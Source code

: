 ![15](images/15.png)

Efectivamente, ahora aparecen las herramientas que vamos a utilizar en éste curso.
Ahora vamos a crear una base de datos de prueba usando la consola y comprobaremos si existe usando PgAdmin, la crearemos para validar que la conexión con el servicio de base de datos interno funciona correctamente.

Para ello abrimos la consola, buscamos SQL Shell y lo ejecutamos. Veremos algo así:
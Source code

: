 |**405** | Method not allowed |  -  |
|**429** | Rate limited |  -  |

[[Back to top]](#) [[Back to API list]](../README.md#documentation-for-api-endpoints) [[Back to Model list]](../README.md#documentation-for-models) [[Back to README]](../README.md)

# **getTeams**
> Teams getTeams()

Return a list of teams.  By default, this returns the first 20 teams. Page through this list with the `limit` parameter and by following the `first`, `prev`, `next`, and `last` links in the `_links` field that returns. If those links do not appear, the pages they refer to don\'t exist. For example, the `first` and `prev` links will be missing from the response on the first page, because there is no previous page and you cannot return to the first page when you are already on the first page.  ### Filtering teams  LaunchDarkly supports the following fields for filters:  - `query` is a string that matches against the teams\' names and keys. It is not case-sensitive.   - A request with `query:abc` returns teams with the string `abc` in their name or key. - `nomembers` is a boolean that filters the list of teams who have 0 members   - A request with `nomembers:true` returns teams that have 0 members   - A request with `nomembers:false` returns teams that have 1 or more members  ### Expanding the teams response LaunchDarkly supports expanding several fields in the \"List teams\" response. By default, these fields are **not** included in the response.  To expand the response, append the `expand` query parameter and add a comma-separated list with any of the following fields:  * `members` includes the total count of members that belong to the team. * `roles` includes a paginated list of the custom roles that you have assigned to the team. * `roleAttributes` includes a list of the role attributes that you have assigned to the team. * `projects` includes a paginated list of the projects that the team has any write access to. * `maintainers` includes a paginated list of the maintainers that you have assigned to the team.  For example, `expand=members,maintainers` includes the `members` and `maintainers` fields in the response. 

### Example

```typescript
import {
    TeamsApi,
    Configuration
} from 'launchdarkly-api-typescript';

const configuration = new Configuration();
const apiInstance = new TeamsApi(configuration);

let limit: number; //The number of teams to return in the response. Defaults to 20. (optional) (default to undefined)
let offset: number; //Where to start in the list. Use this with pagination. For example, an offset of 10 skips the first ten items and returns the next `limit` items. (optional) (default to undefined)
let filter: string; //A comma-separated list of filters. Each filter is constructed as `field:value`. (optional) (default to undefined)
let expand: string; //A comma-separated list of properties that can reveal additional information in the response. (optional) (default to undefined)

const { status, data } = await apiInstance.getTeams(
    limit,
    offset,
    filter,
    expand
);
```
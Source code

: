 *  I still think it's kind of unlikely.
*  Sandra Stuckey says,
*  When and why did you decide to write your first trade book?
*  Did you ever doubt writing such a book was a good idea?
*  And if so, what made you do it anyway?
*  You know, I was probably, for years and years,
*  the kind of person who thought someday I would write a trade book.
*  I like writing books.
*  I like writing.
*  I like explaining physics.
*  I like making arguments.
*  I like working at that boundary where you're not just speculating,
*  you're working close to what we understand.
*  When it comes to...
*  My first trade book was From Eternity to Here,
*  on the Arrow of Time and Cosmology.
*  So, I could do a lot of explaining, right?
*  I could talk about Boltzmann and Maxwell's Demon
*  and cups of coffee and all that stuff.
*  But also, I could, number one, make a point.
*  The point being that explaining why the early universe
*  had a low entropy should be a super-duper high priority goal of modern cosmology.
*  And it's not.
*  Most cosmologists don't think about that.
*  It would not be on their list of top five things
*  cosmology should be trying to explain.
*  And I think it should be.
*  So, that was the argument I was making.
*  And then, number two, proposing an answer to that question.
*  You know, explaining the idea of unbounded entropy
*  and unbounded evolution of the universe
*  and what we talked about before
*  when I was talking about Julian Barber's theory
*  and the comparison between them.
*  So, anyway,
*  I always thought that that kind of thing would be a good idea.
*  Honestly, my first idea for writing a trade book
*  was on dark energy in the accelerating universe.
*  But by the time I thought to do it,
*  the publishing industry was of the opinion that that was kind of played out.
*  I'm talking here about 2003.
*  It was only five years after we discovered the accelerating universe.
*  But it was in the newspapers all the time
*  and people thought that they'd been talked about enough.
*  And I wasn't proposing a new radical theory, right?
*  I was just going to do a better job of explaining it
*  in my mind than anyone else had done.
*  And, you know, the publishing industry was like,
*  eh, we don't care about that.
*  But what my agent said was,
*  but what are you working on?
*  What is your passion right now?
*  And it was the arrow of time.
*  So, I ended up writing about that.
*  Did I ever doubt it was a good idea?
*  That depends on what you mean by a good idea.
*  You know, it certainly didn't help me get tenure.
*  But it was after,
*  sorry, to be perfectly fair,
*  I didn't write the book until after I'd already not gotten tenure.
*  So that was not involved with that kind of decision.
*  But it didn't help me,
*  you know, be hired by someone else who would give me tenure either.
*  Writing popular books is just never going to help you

_EXERCISE_
In the entries above, identify every line with the string "universe".

_RESULT_
*  The point being that explaining why the early universe
*  and unbounded evolution of the universe
*  was on dark energy in the accelerating universe.
*  It was only five years after we discovered the accelerating universe.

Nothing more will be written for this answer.